But court cases are the only way to mete out real consequences. We need to re-establish the notion that lawbreakers in high places can be convicted and imprisoned, and until it happens, nobody of importance will believe there will be any price to pay for crimes the next time.
That’s why we’ve got to do this, even if it doesn’t convince a single MAGAt.
Kay
@JanieM:
I don’t care what Spotify does with the product they bought. I just don’t think most people knew how horrible he is and now maybe they will.

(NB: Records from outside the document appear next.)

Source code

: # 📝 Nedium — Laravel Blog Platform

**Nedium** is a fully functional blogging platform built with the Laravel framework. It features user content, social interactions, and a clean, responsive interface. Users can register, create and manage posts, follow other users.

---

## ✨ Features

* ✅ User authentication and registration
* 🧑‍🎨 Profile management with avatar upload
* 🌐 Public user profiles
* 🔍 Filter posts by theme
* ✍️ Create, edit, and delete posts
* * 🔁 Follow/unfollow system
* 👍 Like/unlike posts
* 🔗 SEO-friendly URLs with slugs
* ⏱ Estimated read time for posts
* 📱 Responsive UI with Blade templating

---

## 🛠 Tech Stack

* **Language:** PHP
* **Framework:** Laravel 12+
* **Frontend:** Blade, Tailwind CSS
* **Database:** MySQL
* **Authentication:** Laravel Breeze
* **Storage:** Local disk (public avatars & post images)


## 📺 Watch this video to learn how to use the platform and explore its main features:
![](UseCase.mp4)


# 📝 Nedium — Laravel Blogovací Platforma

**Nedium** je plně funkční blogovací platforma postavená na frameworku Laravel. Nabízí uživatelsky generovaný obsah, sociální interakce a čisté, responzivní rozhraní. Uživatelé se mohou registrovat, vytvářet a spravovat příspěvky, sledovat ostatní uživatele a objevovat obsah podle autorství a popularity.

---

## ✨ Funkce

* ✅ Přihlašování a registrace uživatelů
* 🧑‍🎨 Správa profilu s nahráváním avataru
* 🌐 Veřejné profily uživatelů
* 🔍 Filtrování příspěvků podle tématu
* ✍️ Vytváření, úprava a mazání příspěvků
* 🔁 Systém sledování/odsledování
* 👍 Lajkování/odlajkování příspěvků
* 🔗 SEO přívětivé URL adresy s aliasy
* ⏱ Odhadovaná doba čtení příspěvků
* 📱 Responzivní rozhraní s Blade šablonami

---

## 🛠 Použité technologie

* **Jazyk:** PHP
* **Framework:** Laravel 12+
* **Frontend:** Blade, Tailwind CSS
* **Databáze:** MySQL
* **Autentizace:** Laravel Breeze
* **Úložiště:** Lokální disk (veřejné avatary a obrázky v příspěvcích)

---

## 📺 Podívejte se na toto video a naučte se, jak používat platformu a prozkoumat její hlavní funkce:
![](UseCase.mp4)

Andrew Sullivan says the person you are listening to in that clip is the “best interviewer in America”. He wouldn’t let the caller speak at all. When she tried he yelled insults over her. Her laughing and him really dialing up the rage is interesting, though, huh? A lot of women will recognize that.
Baud
@Kay:
Did she cackle?
JanieM
@Kay: Andrew Sullivan is a malevolent worm. Just as a side comment.
Baud
@JanieM:
More like a rotating tag.
satby
@laura: (blushes) ☺ gee, thanks!
@Soprano2: a different time in the summer, a neighbor and I did a water run for a group of folks on our road, so that we could occasionally flush our toilets. But, no option to try to save food outside because it was warm. So, net loss overall.

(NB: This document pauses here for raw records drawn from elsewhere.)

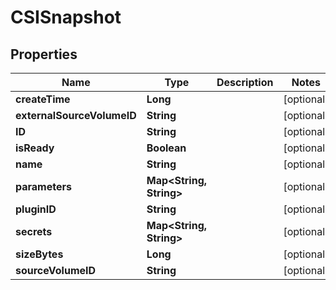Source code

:

# CSISnapshot


## Properties

| Name | Type | Description | Notes |
|------------ | ------------- | ------------- | -------------|
|**createTime** | **Long** |  |  [optional] |
|**externalSourceVolumeID** | **String** |  |  [optional] |
|**ID** | **String** |  |  [optional] |
|**isReady** | **Boolean** |  |  [optional] |
|**name** | **String** |  |  [optional] |
|**parameters** | **Map&lt;String, String&gt;** |  |  [optional] |
|**pluginID** | **String** |  |  [optional] |
|**secrets** | **Map&lt;String, String&gt;** |  |  [optional] |
|**sizeBytes** | **Long** |  |  [optional] |
|**sourceVolumeID** | **String** |  |  [optional] |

I don’t miss living in a rural area at all, tbh. Edit: and the power is back!
Brachiator
@Geminid:
This is good. But Hispanics are not a monolith. Many don’t care about unions or see them as an answer. Community groups may or may not be seen as helpful.

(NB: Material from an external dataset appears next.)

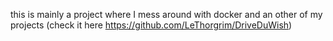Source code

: this is mainly a project where I mess around with docker and an other of my projects (check it here https://github.com/LeThorgrim/DriveDuWish)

Democrats have to do the groundwork of finding out what various segments of Hispanic communities see as issues, rather than offer prepackaged solutions.
trollhattan
@Kay: And yet people say he isn’t worth a hundred-mil. Why, talent doesn’t come along every day.
I’m being told talent like that comes along every few minutes.
lowtechcyclist
I was in college at the time, and I don’t remember anybody being agitated about it. OTOH, I remember that they had a lot more people taking Econ 101 than they’d had in years.
By the time I was back at my parents’ house, it was Thanksgiving and the world had moved on.
I still don’t feel strongly about the pardon. However, I strongly believe that Congress should have impeached and convicted him even after his resignation. The votes in both houses would have been overwhelming, and would have forever ended the bullshit about how the Democrats hounded him from office.
Geminid
@Kay: Rogan’s just a gullible, loquacious meathead. But Sullivan is not the only person who knows better that is coming to Rogan’s defense, including some on the “Left.” This is an expressionn of negative polarization. Those people see liberals bashing Rogan, and want to defend him on the principle, “the enemy of my enemies is my friend.”
SiubhanDuinne
@Kay:
Dear gods. I clicked through and listened to that, and now that my eardrums have stopped bleeding, I just want to know: Why is Joe Rogan?
Yarrow
Go back and read Suzanne’s comment’s and replies to her in this thread. She pretty much nails it.
Steve in the ATL
@Geminid:
Say what?
Geminid
@Brachiator: I think these groups were doing the groundwork you speak of. It sounded like about as close to grass roots organizing as we’re going to get. I expect those folks have a good idea of the issues their communities care about. It seems to me that the key is to make people believe that Democrats can deliver on those issues. That voting is worthwhile.
prostratedragon
@Soprano2: I’ve been straining for years to avoid mentioning Comey’s resemblance to Dale Cooper, but this tears it.
Spanky
@Baud: By definition.
Brachiator
@Geminid:
It depends and varies. There continue to be stories about how some of the outreach to Hispanic and Asian American communities is spotty and often misguided.
Kay
@Geminid:
Spotify purchased Joe Rogan and they can do anything they want with his episodes, incuding pulling them. I don’t care what Spotify does with the wildly expensive garbage they purchase.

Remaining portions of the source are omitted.